**Problem**: Look through the data and write out every line with the word "implique" in it.

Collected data
- - - -

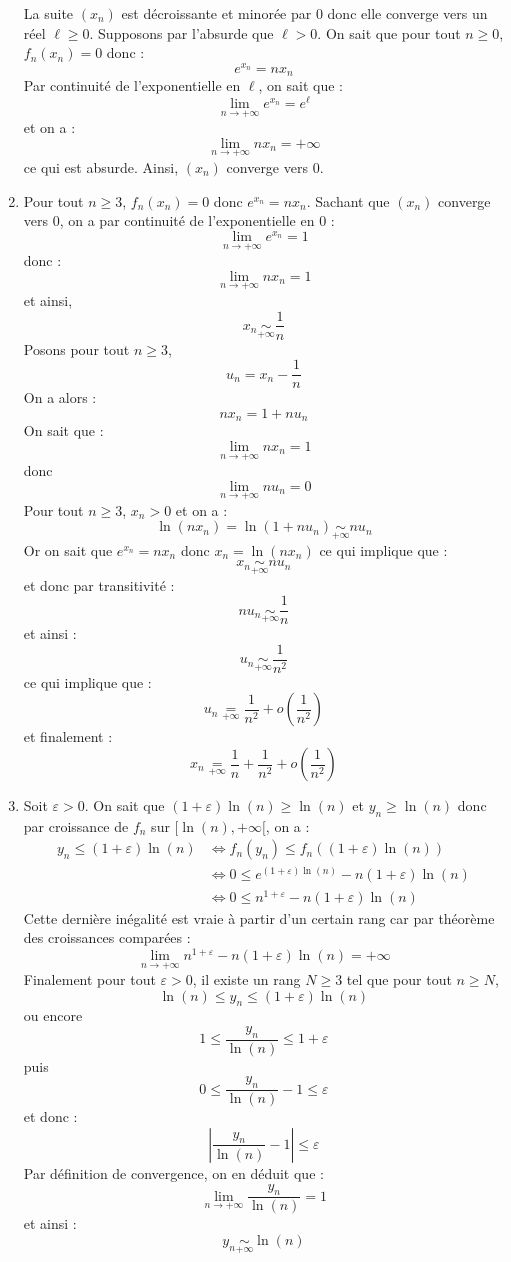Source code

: \documentclass[a4paper,twoside,french,10pt]{VcCours}
\begin{document}
\begin{enumerate}
\noindent La suite $(x_n)$ est décroissante et minorée par $0$ donc elle converge vers un réel $\ell \geq 0$. Supposons par l'absurde que $\ell>0$. On sait que pour tout $n \geq 0$, $f_n(x_n)=0$ donc :
$$e^{x_n} = nx_n$$
Par continuité de l'exponentielle en $\ell$, on sait que :
$$ \lim_{n \rightarrow + \infty} e^{x_n} = e^{\ell}$$
et on a :
$$ \lim_{n \rightarrow + \infty} nx_n = + \infty$$
ce qui est absurde. Ainsi, $(x_n)$ converge vers $0$.
\item Pour tout $n \geq 3$, $f_n(x_n)=0$ donc $e^{x_n} = nx_n$. Sachant que $(x_n)$ converge vers $0$, on a par continuité de l'exponentielle en $0$ :
$$ \lim_{n \rightarrow + \infty} e^{x_n} = 1$$
donc :
$$ \lim_{n \rightarrow + \infty} n x_n = 1$$
et ainsi,
$$x_n \underset{+ \infty}{\sim} \dfrac{1}{n}$$
Posons pour tout $n \geq 3$,
$$ u_n = x_n - \dfrac{1}{n}$$
On a alors :
$$ nx_n =1+n u_n $$
On sait que :
$$ \lim_{n \rightarrow + \infty} n x_n = 1$$
donc 
$$ \lim_{n \rightarrow + \infty} n u_n = 0$$
Pour tout $n \geq 3$, $x_n >0$ et on a :
$$ \ln(nx_n) = \ln(1+n u_n) \underset{+ \infty}{\sim} n u_n$$
Or on sait que $e^{x_n}=nx_n$ donc $x_n = \ln(nx_n)$ ce qui implique que :
$$ x_n \underset{+ \infty}{\sim} n u_n $$
et donc par transitivité :
$$ n u_n \underset{+ \infty}{\sim}  \dfrac{1}{n}$$
et ainsi :
$$ u_n \underset{+ \infty}{\sim}  \dfrac{1}{n^2}$$
ce qui implique que :
$$ u_n \underset{+ \infty}{=} \dfrac{1}{n^2} + o \left( \dfrac{1}{n^2} \right)$$
et finalement :
$$ x_n  \underset{+ \infty}{=} \dfrac{1}{n} + \dfrac{1}{n^2} + o \left( \dfrac{1}{n^2} \right)$$
\item Soit $\varepsilon >0$. On sait que $(1+ \varepsilon) \ln(n) \geq \ln(n)$ et $y_n \geq \ln(n)$ donc par croissance de $f_n$ sur $[\ln(n), + \infty[$, on a :
\begin{align*}
y_n \leq (1+ \varepsilon) \ln(n)&  \Longleftrightarrow f_n(y_n) \leq f_n((1+ \varepsilon) \ln(n)) \\
 & \Longleftrightarrow 0 \leq e^{(1+ \varepsilon) \ln(n)} - n (1+ \varepsilon) \ln(n) \\
 & \Longleftrightarrow 0 \leq n^{1+ \varepsilon} - n(1+ \varepsilon) \ln(n) 
 \end{align*}
Cette dernière inégalité est vraie à partir d'un certain rang car par théorème des croissances comparées :
$$ \lim_{n \rightarrow + \infty}  n^{1+ \varepsilon} - n(1+ \varepsilon) \ln(n)  = + \infty$$
Finalement pour tout $\varepsilon>0$, il existe un rang $N \geq 3$ tel que pour tout $n \geq N$,
$$ \ln(n) \leq y_n \leq (1+ \varepsilon) \ln(n)$$
ou encore 
$$ 1 \leq \dfrac{y_n}{\ln(n)} \leq 1+ \varepsilon$$
puis 
$$ 0 \leq \dfrac{y_n}{\ln(n)} - 1 \leq \varepsilon$$
et donc :
$$ \left\vert \dfrac{y_n}{\ln(n)} - 1 \right\vert \leq \varepsilon$$
Par définition de convergence, on en déduit que :
$$ \lim_{n \rightarrow + \infty} \dfrac{y_n}{\ln(n)} = 1$$
et ainsi :
$$ y_n \underset{+ \infty}{\sim} \ln(n)$$

\end{enumerate}
\end{document}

- - - -

**Written reply**:
Or on sait que $e^{x_n}=nx_n$ donc $x_n = \ln(nx_n)$ ce qui implique que :
ce qui implique que :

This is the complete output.